Problem requirements: Using the entries that follow, write out the line containing "[x] 9. Added", the line containing "[x] 11. Added", and every line between them, exactly and nothing else.

Records for the exercise START

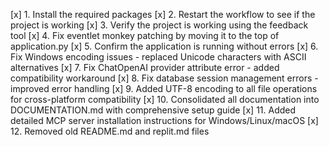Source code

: [x] 1. Install the required packages
[x] 2. Restart the workflow to see if the project is working
[x] 3. Verify the project is working using the feedback tool
[x] 4. Fix eventlet monkey patching by moving it to the top of application.py
[x] 5. Confirm the application is running without errors
[x] 6. Fix Windows encoding issues - replaced Unicode characters with ASCII alternatives
[x] 7. Fix ChatOpenAI provider attribute error - added compatibility workaround
[x] 8. Fix database session management errors - improved error handling
[x] 9. Added UTF-8 encoding to all file operations for cross-platform compatibility
[x] 10. Consolidated all documentation into DOCUMENTATION.md with comprehensive setup guide
[x] 11. Added detailed MCP server installation instructions for Windows/Linux/macOS
[x] 12. Removed old README.md and replit.md files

Records for the exercise END

Answer space:
[x] 9. Added UTF-8 encoding to all file operations for cross-platform compatibility
[x] 10. Consolidated all documentation into DOCUMENTATION.md with comprehensive setup guide
[x] 11. Added detailed MCP server installation instructions for Windows/Linux/macOS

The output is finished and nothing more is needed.